Ratatouille


Last week was the last week in Don Mills office, work will be at Mississauga office starting from tomorrow!! Since everyone had to clean up the desks/ storage, there were quite a lot of free snacks around work area in the last 2 weeks... and of course I had consumed enough that I would feel guilty even as an extremely undisciplined person. 

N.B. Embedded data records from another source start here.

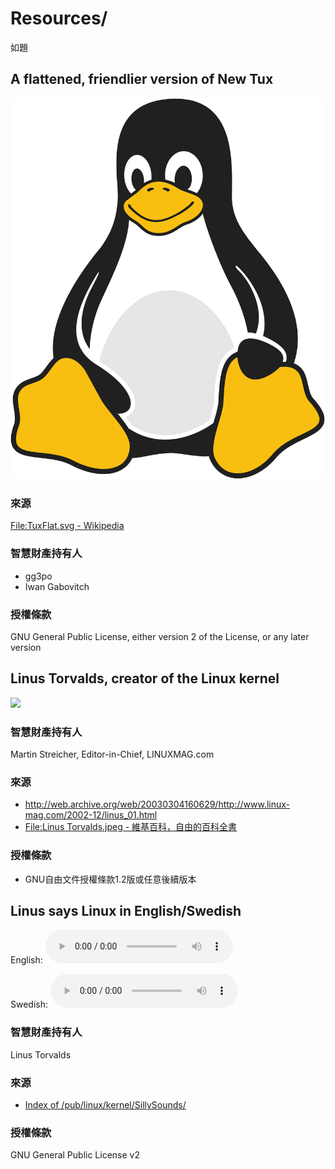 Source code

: # Resources/
如題

## A flattened, friendlier version of New Tux
![](A%20flattened%2C%20friendlier%20version%20of%20New%20Tux.svg)

### 來源
[File:TuxFlat.svg - Wikipedia](https://en.wikipedia.org/wiki/File:TuxFlat.svg)

### 智慧財產持有人
* gg3po
* Iwan Gabovitch

### 授權條款
GNU General Public License, either version 2 of the License, or any later version

## Linus Torvalds, creator of the Linux kernel
![](Linus%20Torvalds%2C%20creator%20of%20the%20Linux%20kernel.jpeg)

### 智慧財產持有人
Martin Streicher, Editor-in-Chief, LINUXMAG.com

### 來源
* <http://web.archive.org/web/20030304160629/http://www.linux-mag.com/2002-12/linus_01.html>
* [File:Linus Torvalds.jpeg - 維基百科，自由的百科全書](https://zh.wikipedia.org/wiki/File:Linus_Torvalds.jpeg)

### 授權條款
* GNU自由文件授權條款1.2版或任意後續版本

## Linus says Linux in English/Swedish
English: <audio src="Linus%20says%20Linux.ogg" controls />

Swedish: <audio src="Linus%20says%20Linux%20in%20Swedish.ogg" controls />

### 智慧財產持有人
Linus Torvalds

### 來源
* [Index of /pub/linux/kernel/SillySounds/](https://www.kernel.org/pub/linux/kernel/SillySounds/)

### 授權條款
GNU General Public License v2
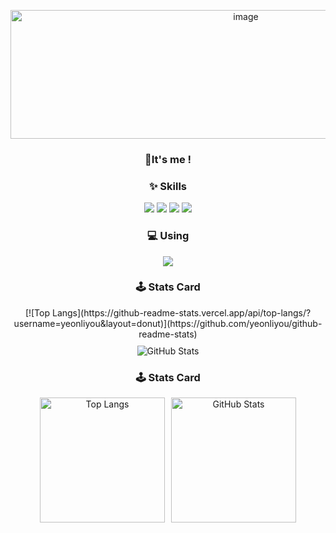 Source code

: <!-- 프로필 배너 -->
<p align="center">
  <img width="737" height="206" alt="image" src="https://github.com/user-attachments/assets/e381c0fa-37e2-4397-8e90-d690c97328f3" />
</p>

<!-- 소개 문구 -->
<h3 align="center">👋It's me !</h1>

<!-- Skills 섹션 -->
<h3 align="center">✨ Skills</h3>
<p align="center">
  <img src="https://img.shields.io/badge/Python-3776AB?style=for-the-badge&logo=python&logoColor=white"/>
  <img src="https://img.shields.io/badge/R-276DC3?style=for-the-badge&logo=r&logoColor=white"/>
  <img src="https://img.shields.io/badge/MySQL-005C84?style=for-the-badge&logo=mysql&logoColor=white"/>
  <img src="https://img.shields.io/badge/Neo4j-018bff?style=for-the-badge&logo=neo4j&logoColor=white"/>
</p>

<!-- Using 섹션 -->
<h3 align="center">💻 Using</h3>
<p align="center">
  <img src="https://img.shields.io/badge/mac%20os-000000?style=for-the-badge&logo=apple&logoColor=white"/>
</p>

<h3 align="center">🕹️ Stats Card</h3>

<p align="center">
  <div align="center" style="display: flex; justify-content: center; gap: 10px; flex-wrap: wrap;">
    [![Top Langs](https://github-readme-stats.vercel.app/api/top-langs/?username=yeonliyou&layout=donut)](https://github.com/yeonliyou/github-readme-stats)
    <img src="https://github-readme-stats.vercel.app/api?username=yeonliyou&show_icons=true&theme=aura" alt="GitHub Stats"/>
  </div>
</p>

<h3 align="center">🕹️ Stats Card</h3>

<div align="center" style="display: flex; justify-content: center; gap: 10px; flex-wrap: wrap;">
  <a href="https://github.com/yeonliyou/github-readme-stats">
    <img src="https://github-readme-stats.vercel.app/api/top-langs/?username=yeonliyou&layout=donut&theme=aurora" alt="Top Langs" style="height: 200px;"/>
  </a>
  <img src="https://github-readme-stats.vercel.app/api?username=yeonliyou&show_icons=true&theme=aurora" alt="GitHub Stats" style="height: 200px;"/>
</div>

That is the reason why I made ratatouille - large quantities of vegetables to detox. My sister said she had her best ratatouille in a restaurant in Tokyo. I have never had an impressive ratatouille before, so I do not know if this is actually a good recipe haha. But I have done some  research on ratatouille recipes online, all recipes are very similar, so I have concluded to this version. I do like it when the vegetables are cooked to nice and soft but not mushy. And it is surprisingly filling! As I have been told, it does taste better on the second and third day. Make it when: you have a lot of time to cut everything into pieces, serve to a big group, 1-2 days ahead. 
Best serve as a side dish with fish or meat, toasted baguette. I like to top it with cheese (cheddar) adding some flavor. 

Side note: Since I have started my blog as a "fruit" blog, I asked myself a question "Is tomato a fruit or vegetable?" So I look it up and find out the definition of fruits:

Fruits = The ripened seed-bearing part of a plant when fleshy and edible.

So, eggplant, tomato, cucumber and zucchini are fruits; Rhubarb, potato, carrots are vegetables.


Recipes (Serve 10)
Ingredients

2 large Italian eggplants
4 zucchini,
2 yellow squash
3 bell peppers, roughly chopped (red/yellow/orange)
5 garlic cloves, minced
2 yellow onions
1 bay leaf
¼ cup loosely packed fresh basil, shredded
4 large tomatoes
Olive oil
Red pepper flakes
Salt and pepper to taste

Directions:

1) Wash all the ingredients and cube the eggplants, zucchini, yellow squash, bell peppers, tomatoes, onions into 1-inch cubes. Mince the garlic.

2) In a large pot, sauté the onions with 1 tsp of olive oil with medium-high heat, until soft but before it turns brown (about 10 min). Add S&P. Then add peppers and sauté for another 5 min until soft.

3) Remove vegetables from heat. Use the same pot with medium-high heat, sauté the eggplants and zucchini with 1 tsp of oil until browned and softened (about 10 min). Add S&P. Then, remove from heat.

4) Use the same pot, add in minced garlic with 1 tsp of oil. Add in tomatoes and bay leaf. When the mixture becomes juicy, return all the ingredients from step 2 and 3 to the pot. Stir in basil. Bring to a boil, then turn back to low heat, and simmer for at least another 20 min. Simmer longer if you like softer vegetables. I simmered for 1 hour.

5) I have added red pepper flakes, S&P to taste during simmer. Remove bay leaf before serving.